Parodontologie

Herz-Kreislauferkrankungen

Erkrankungen des Herz-Kreislauf-Systems stehen in Deutschland an oberster Stelle der Todesursachen. Die Ursachen für arterielle Verschlusskrankheiten, wie Herzinfarkt oder Schlaganfall, sind Veränderungen der Gefäßinnenwände durch Anlagerung von Lipiden und Einwanderung von Muskel- und Bindegewebszellen in die innere Schicht der Arterienwand.

Eine Vielzahl von Risikofaktoren sind bekannt geworden z. B. Rauchen, Diabetes mellitus, Alkoholmissbrauch und Übergewicht.

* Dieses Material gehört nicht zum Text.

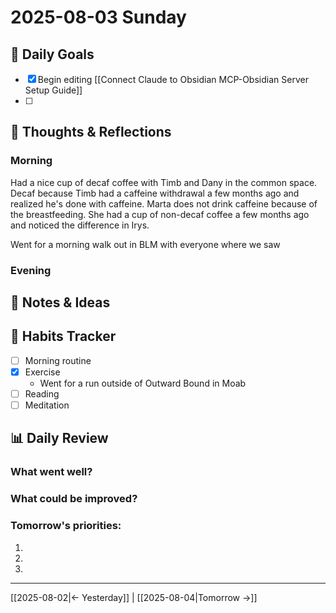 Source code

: # 2025-08-03 Sunday

## 🎯 Daily Goals
- [x] Begin editing [[Connect Claude to Obsidian MCP-Obsidian Server Setup Guide]]
- [ ] 

## 💭 Thoughts & Reflections
### Morning

Had a nice cup of decaf coffee with Timb and Dany in the common space. Decaf because Timb had a caffeine withdrawal a few months ago and realized he's done with caffeine. Marta does not drink caffeine because of the breastfeeding. She had a cup of non-decaf coffee a few months ago and noticed the difference in Irys.

Went for a morning walk out in BLM with everyone where we saw 

### Evening


## 📝 Notes & Ideas


## 🔄 Habits Tracker
- [ ] Morning routine
- [x] Exercise
	- Went for a run outside of Outward Bound in Moab
- [ ] Reading
- [ ] Meditation

## 📊 Daily Review
### What went well?


### What could be improved?


### Tomorrow's priorities:
1. 
2. 
3. 

---
[[2025-08-02|← Yesterday]] | [[2025-08-04|Tomorrow →]]
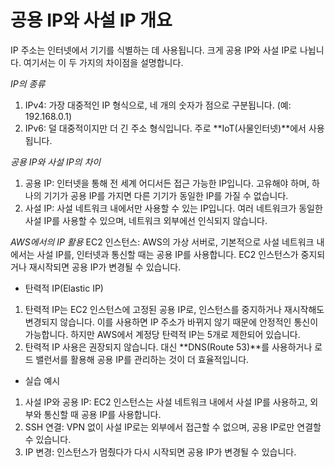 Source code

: # 공용 IP와 사설 IP 개요
IP 주소는 인터넷에서 기기를 식별하는 데 사용됩니다. 크게 공용 IP와 사설 IP로 나뉩니다. 여기서는 이 두 가지의 차이점을 설명합니다.

*IP의 종류*
1. IPv4: 가장 대중적인 IP 형식으로, 네 개의 숫자가 점으로 구분됩니다. (예: 192.168.0.1)
2. IPv6: 덜 대중적이지만 더 긴 주소 형식입니다. 주로 **IoT(사물인터넷)**에서 사용됩니다.

*공용 IP와 사설 IP의 차이*
1. 공용 IP: 인터넷을 통해 전 세계 어디서든 접근 가능한 IP입니다. 고유해야 하며, 하나의 기기가 공용 IP를 가지면 다른 기기가 동일한 IP를 가질 수 없습니다.
2. 사설 IP: 사설 네트워크 내에서만 사용할 수 있는 IP입니다. 여러 네트워크가 동일한 사설 IP를 사용할 수 있으며, 네트워크 외부에선 인식되지 않습니다.

*AWS에서의 IP 활용*
EC2 인스턴스: AWS의 가상 서버로, 기본적으로 사설 네트워크 내에서는 사설 IP를, 인터넷과 통신할 때는 공용 IP를 사용합니다. EC2 인스턴스가 중지되거나 재시작되면 공용 IP가 변경될 수 있습니다.
- 탄력적 IP(Elastic IP)
1. 탄력적 IP는 EC2 인스턴스에 고정된 공용 IP로, 인스턴스를 중지하거나 재시작해도 변경되지 않습니다. 이를 사용하면 IP 주소가 바뀌지 않기 때문에 안정적인 통신이 가능합니다. 하지만 AWS에서 계정당 탄력적 IP는 5개로 제한되어 있습니다.
2. 탄력적 IP 사용은 권장되지 않습니다. 대신 **DNS(Route 53)**를 사용하거나 로드 밸런서를 활용해 공용 IP를 관리하는 것이 더 효율적입니다.
- 실습 예시
1. 사설 IP와 공용 IP: EC2 인스턴스는 사설 네트워크 내에서 사설 IP를 사용하고, 외부와 통신할 때 공용 IP를 사용합니다.
2. SSH 연결: VPN 없이 사설 IP로는 외부에서 접근할 수 없으며, 공용 IP로만 연결할 수 있습니다.
3. IP 변경: 인스턴스가 멈췄다가 다시 시작되면 공용 IP가 변경될 수 있습니다.
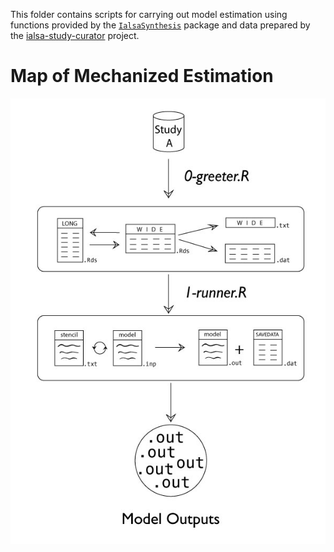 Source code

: This folder contains scripts for carrying out model estimation using functions provided by the [`IalsaSynthesis`][IalsaSynthesis] package and data prepared by the [ialsa-study-curator] project. 


# Map of Mechanized Estimation
<img src="../../libs/images/work-flow-diagram-auto-estimation.jpg" width="600px" />

[IalsaSynthesis]:https://github.com/IALSA/IalsaSynthesis/blob/master/README.md
[ialsa-study-curator]:https://github.com/IALSA/ialsa-study-curator/blob/master/README.md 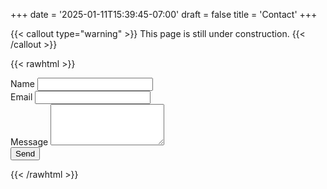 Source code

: +++
date = '2025-01-11T15:39:45-07:00'
draft = false
title = 'Contact'
+++

{{< callout type="warning" >}}
  This page is still under construction.
{{< /callout >}}

{{< rawhtml >}}
<form name="contact" netlify class="space-y-4 mx-auto">
  <input type="hidden" name="form-name" value="contact">
  
  <div>
    <label for="name" class="block text-sm font-medium text-gray-700">Name</label>
    <input type="text" id="name" name="name" required class="mt-1 block w-full p-2 border border-gray-300 rounded-md shadow-sm focus:outline-none focus:ring-2 focus:ring-blue-500 focus:border-blue-500">
  </div>

  <div>
    <label for="email" class="block text-sm font-medium text-gray-700">Email</label>
    <input type="email" id="email" name="email" required class="mt-1 block w-full p-2 border border-gray-300 rounded-md shadow-sm focus:outline-none focus:ring-2 focus:ring-blue-500 focus:border-blue-500">
  </div>

  <div>
    <label for="message" class="block text-sm font-medium text-gray-700">Message</label>
    <textarea id="message" name="message" required class="mt-1 block w-full p-2 border border-gray-300 rounded-md shadow-sm focus:outline-none focus:ring-2 focus:ring-blue-500 focus:border-blue-500" rows="4"></textarea>
  </div>

  <button type="submit" class="w-full mt-4 py-2 px-4 bg-blue-500 text-white font-semibold rounded-lg hover:bg-blue-600 focus:outline-none focus:ring-2 focus:ring-blue-500 focus:ring-opacity-50">
    Send
  </button>
</form>
{{< /rawhtml >}}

Einen weiteren Risikofaktor scheinen chronische Entzündungen bzw. chronische Infektionen darzustellen. In diesem Zusammenhang wird das Eindringen von Bakterien oder Bakterientoxinen in die Blutbahn diskutiert, was als Bakteriämie bezeichnet wird.

In einigen Untersuchungen an chirurgisch entfernten arteriosklerotisch veränderten Gefäßen konnten bestimmte Bakterien isoliert werden, die an nicht erkrankten Gefäßen nicht nachzuweisen sind. Hierzu gehören neben Erregern von akuten oder chronischen Atemwegserkrankungen und Bakterien, die bei der Entstehung von Magengeschwüren beteiligt sind, auch Bakterien, die normalerweise ausschließlich in entzündeten parodontalen Taschen vorkommen und für die Entstehung einer Parodontitis verantwortlich sind. Ob hierbei die in die Blutbahn eingedrungenen Bakterien die Ursache für die Veränderungen in den Arterien sind oder Veränderungen an der Arterieninnenwand dazu führen, dass sich die Bakterien dort anlagern, ist nicht geklärt. Sicher ist nur, dass Bakterien aus entzündeten und blutenden Zahnfleischtaschen in die Blutbahn geraten, wo sie nicht hingehören.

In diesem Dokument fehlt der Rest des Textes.